By declaring the excommunication, the bishop hopes to motivate these two priests to come back to the Church and seek reconciliation with the Catholic faithful, according to Fr. Fraser, an expert in Church law. The primary purpose of excommunication is to repair the scandal caused by the teachings and actions of the cleric, to restore justice in the Church and to reform the offender.
“Bishop Olmsted’s pastoral concern is not only for the two priests, but for everyone who is affected by their persistent disobedience,” he said. “This excommunication is something that these two men have brought upon themselves, and it was time for the bishop to declare them excommunicated for the good of the Catholic community. All efforts at dialogue have been exhausted at this point.”
Both men had been removed from priestly ministry prior to their involvement with the Praise and Worship Center, which they helped establish a year ago. The weekly service at the center is not Catholic and the Catholic Church does not endorse it.
Fushek, former vicar general for the diocese and former pastor of St. Timothy Parish in Mesa, gained prominence for co-founding Life Teen, an international youth ministry program. Bishop Olmsted suspended Fushek’s faculties in late 2004 after an allegation was made that Fushek engaged in inappropriate behavior in the presence of a minor at the Mesa parish in 1985. Fushek later resigned as the parish’s pastor on June 30, 2005. He currently faces charges on several misdemeanor counts of sexual misconduct.
Dippre, a priest since 1992, took a leave of absence from his priestly ministry in 2001 while pastor at Our Lady of Mount Carmel Parish in Tempe. He entered into a civil marriage in 2003 and no longer has faculties within the Diocese of Phoenix.
The censure of excommunication does not mean that the two men are no longer Catholic, nor does it erase the indelible mark of the Sacred Order of their priestly ordination. In fact, diocesan leaders hope to bring the two priests back into communion with the Church. For that to occur, however, Fr. Adamson stated that Fushek and Dippre must be open to communicating with the bishop, must make a public acknowledgment of their errors, and must work with the diocese to undo the confusion that they have created by virtue of their work at the Praise and Worship Center.

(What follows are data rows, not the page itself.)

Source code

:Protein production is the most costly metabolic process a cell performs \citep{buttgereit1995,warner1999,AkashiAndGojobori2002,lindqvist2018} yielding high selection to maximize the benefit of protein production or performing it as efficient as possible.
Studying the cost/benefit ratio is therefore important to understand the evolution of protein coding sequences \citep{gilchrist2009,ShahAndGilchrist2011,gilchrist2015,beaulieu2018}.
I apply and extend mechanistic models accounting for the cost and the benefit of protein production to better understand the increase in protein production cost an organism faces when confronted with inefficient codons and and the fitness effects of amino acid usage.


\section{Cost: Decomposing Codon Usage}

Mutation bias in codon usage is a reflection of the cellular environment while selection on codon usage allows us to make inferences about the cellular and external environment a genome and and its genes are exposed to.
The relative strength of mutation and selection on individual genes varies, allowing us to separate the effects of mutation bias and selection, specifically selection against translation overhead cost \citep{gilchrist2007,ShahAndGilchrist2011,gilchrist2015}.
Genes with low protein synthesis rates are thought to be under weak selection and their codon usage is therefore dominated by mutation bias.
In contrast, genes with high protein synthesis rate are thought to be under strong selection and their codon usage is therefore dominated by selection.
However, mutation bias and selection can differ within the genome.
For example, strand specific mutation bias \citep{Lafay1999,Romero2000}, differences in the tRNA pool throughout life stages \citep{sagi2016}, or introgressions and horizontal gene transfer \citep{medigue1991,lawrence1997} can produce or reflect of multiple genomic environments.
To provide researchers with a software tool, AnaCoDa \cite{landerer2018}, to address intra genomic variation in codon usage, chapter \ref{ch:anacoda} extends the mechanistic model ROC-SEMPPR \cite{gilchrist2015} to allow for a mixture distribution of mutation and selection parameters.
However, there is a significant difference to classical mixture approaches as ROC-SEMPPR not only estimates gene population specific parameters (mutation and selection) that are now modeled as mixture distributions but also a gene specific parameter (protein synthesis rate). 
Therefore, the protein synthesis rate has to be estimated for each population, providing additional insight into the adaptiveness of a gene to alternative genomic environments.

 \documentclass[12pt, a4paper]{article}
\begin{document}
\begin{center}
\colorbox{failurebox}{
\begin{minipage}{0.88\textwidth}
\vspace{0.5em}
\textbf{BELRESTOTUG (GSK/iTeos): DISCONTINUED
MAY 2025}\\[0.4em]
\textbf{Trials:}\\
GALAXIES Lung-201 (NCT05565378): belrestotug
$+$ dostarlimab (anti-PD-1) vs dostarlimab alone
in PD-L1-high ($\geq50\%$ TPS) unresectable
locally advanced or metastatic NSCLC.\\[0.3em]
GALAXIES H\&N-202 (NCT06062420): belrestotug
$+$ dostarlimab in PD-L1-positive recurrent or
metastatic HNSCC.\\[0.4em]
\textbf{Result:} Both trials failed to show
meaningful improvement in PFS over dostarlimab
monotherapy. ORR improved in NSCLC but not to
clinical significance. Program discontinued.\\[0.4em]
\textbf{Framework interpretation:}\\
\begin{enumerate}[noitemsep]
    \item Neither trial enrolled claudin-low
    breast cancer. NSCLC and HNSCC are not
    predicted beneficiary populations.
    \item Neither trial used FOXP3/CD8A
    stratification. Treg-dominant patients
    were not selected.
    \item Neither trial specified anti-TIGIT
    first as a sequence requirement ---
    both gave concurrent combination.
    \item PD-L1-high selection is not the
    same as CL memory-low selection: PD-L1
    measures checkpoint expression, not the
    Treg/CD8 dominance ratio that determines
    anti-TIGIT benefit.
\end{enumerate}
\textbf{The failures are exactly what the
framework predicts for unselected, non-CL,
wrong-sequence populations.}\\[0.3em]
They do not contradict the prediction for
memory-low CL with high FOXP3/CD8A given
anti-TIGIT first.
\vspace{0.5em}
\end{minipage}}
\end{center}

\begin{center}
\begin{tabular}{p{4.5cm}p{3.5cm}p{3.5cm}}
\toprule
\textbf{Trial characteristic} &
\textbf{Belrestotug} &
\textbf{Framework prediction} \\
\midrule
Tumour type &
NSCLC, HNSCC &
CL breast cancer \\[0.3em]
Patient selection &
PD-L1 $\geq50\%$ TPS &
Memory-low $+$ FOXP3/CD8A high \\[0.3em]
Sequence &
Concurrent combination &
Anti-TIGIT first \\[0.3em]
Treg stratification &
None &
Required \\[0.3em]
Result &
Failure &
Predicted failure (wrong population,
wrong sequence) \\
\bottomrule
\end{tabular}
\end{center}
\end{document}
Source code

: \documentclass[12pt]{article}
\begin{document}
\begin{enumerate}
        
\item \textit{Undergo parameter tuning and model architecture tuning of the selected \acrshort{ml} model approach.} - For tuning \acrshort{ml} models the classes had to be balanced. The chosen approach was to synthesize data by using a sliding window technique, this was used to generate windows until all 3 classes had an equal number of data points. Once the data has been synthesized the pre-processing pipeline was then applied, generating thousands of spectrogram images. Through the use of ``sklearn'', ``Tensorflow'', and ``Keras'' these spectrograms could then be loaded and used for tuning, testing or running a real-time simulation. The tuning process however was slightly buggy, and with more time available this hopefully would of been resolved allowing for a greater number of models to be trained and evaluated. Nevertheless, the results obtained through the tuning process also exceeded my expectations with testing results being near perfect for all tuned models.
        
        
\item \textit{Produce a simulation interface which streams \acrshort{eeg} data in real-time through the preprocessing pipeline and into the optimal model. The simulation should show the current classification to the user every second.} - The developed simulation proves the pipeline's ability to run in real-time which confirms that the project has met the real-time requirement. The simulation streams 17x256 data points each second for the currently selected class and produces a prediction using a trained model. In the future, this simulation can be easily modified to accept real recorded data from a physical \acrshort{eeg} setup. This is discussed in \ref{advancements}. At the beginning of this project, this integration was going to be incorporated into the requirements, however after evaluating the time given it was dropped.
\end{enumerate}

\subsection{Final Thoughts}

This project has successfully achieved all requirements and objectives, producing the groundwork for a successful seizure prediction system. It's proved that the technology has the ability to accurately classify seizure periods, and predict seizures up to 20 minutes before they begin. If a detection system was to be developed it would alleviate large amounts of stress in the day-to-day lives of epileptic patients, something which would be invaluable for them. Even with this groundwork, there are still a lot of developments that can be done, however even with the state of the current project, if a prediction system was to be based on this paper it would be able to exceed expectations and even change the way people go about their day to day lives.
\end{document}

In the past year, efforts had been made asking both priests to refrain from participating in the Praise and Worship Center. To date, attempts at reconciliation have not been fruitful, he said.
“It’s always difficult to see brother priests distance themselves from the community and the sacramental life of the Church,” he said.
Despite all that has happened, Bishop Olmsted’s desire and prayer is for reconciliation with both men and their return to full communion with the Church, Fr. Adamson added.